I love numbers and tracking things. My major was accounting.
I love numbers enough to study how to track them for years. A lot of love.
I also love strategy – and getting all the potential off the table.
But when everything is quantified and you squeeze out the last drop of money you become a robot. It is a mechanical way to approach people and reduces the magic of connection.
When you try to suck all the potential money out of your customers, there is a desperation. Your customers can smell the desperate on you.
People know when you treat them like a profit center. They can feel it.
Just like your wife knows when you are treating your relationship like a transactional needs exchange – your customers know when you are looking at them like meat.
This morning I wrote a different post. It was actionable. It had marketing tips.
I’m not feeling it now.
I am not feeling much of anything – except the desire to eat a whole container of awesome Hagan Daaz chocolate peanut butter ice cream I just tried and binge watch House of Cards for the third (?????) time.
I realized today that I haven’t taken a full day off in months. I can’t remember the last time. It has been too long.
When I worked at Deloitte, after I did a lot of work over the weekend, one of my managers told me that I had to learn how to ‘turn it off’ or I would burn out.
My cheeky response was “If I turn it off, it won’t come back on, so I’m just burning this sucker out”.
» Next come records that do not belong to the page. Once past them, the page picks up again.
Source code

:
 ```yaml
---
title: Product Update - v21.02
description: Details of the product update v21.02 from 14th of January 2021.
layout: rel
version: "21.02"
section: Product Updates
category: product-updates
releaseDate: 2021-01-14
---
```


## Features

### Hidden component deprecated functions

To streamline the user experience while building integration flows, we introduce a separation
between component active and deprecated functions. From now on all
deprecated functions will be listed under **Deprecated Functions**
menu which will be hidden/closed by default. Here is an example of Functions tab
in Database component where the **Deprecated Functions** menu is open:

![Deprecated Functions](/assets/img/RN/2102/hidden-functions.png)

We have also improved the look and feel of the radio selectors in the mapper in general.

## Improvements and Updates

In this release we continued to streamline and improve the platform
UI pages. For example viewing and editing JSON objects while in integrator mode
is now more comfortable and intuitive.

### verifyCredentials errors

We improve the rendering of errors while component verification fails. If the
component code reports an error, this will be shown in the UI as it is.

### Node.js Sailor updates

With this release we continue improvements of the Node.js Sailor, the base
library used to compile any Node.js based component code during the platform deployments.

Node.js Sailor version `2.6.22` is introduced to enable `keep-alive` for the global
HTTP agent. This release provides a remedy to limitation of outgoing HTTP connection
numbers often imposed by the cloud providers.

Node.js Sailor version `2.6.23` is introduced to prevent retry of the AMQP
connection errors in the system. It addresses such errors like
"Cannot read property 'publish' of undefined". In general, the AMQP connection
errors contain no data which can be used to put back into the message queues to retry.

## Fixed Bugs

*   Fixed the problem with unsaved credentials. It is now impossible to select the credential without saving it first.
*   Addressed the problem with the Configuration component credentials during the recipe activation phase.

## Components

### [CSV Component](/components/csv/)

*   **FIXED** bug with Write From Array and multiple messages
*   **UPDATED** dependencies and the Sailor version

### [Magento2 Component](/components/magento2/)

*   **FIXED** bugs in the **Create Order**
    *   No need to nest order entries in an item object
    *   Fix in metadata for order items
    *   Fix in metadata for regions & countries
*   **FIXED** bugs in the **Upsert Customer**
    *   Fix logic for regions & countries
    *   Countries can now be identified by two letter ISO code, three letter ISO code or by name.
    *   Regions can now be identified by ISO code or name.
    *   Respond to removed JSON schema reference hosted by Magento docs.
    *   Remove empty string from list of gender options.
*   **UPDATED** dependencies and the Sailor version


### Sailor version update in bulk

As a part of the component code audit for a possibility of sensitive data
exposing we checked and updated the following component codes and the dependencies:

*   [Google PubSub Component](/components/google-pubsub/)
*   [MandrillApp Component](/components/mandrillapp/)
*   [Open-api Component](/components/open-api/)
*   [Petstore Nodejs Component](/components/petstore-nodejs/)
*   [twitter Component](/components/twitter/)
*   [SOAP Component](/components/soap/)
I meant it as a joke, but it turned out to be true. I burned out.
I have learned a lot since then.
When you are building something, or working towards something – wanting to push harder and faster is normal.
It’s normal to think of 23408242315838403 things that need to be done when you are falling asleep. It is normal to get ideas in the shower or while driving. To work late and get up earlier than normal (early and late are relative; for me, getting up at 7 am is EARLY).
But when the tiredness creeps in, and you just want to lay in bed and binge watch Netflix, take a break. Even a small one.